Given information.
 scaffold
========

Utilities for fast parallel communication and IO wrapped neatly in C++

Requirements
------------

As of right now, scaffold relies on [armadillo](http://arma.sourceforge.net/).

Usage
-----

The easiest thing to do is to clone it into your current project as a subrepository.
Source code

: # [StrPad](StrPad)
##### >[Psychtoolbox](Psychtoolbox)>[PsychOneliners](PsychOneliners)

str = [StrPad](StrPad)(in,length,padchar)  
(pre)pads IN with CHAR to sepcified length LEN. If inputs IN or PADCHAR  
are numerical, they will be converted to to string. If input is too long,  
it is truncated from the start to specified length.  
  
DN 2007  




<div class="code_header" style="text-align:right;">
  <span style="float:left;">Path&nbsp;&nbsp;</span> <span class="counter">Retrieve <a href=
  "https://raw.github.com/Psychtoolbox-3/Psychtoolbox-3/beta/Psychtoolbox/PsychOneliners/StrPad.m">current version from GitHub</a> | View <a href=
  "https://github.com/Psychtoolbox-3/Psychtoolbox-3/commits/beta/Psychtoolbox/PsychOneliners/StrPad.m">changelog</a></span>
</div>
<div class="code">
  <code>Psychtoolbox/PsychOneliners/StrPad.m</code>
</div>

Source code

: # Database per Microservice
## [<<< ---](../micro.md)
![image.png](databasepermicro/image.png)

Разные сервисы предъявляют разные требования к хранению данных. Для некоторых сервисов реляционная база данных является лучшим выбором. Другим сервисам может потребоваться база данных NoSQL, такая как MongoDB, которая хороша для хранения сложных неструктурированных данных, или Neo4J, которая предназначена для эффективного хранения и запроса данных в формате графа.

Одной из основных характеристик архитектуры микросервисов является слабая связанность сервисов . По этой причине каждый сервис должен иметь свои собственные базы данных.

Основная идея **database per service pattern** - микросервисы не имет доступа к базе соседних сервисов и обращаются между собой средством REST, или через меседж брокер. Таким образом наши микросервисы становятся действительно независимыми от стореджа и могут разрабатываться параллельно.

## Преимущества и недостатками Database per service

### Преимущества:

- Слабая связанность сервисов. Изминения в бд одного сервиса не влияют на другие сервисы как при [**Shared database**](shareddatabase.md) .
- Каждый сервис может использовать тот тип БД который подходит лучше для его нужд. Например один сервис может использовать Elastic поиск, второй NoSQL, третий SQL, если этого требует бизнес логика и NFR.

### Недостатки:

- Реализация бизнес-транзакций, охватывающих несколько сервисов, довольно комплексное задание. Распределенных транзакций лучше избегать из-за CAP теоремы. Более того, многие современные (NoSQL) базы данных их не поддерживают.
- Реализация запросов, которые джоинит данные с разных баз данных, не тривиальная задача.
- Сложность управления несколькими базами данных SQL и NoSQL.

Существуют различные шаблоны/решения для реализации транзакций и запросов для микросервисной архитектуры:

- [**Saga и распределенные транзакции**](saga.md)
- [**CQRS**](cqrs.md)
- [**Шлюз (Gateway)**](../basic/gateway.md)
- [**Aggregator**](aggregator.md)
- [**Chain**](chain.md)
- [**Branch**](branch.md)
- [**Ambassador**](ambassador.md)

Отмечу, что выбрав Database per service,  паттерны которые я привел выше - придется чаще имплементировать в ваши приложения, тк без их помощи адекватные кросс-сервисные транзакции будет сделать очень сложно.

Activity. Reproduce exactly the lines running from the one with "- Реализация запросов, которые" to the last line of the listing above. Add nothing else.

Written reply.
- Реализация запросов, которые джоинит данные с разных баз данных, не тривиальная задача.
- Сложность управления несколькими базами данных SQL и NoSQL.

Существуют различные шаблоны/решения для реализации транзакций и запросов для микросервисной архитектуры:

- [**Saga и распределенные транзакции**](saga.md)
- [**CQRS**](cqrs.md)
- [**Шлюз (Gateway)**](../basic/gateway.md)
- [**Aggregator**](aggregator.md)
- [**Chain**](chain.md)
- [**Branch**](branch.md)
- [**Ambassador**](ambassador.md)

Отмечу, что выбрав Database per service,  паттерны которые я привел выше - придется чаще имплементировать в ваши приложения, тк без их помощи адекватные кросс-сервисные транзакции будет сделать очень сложно.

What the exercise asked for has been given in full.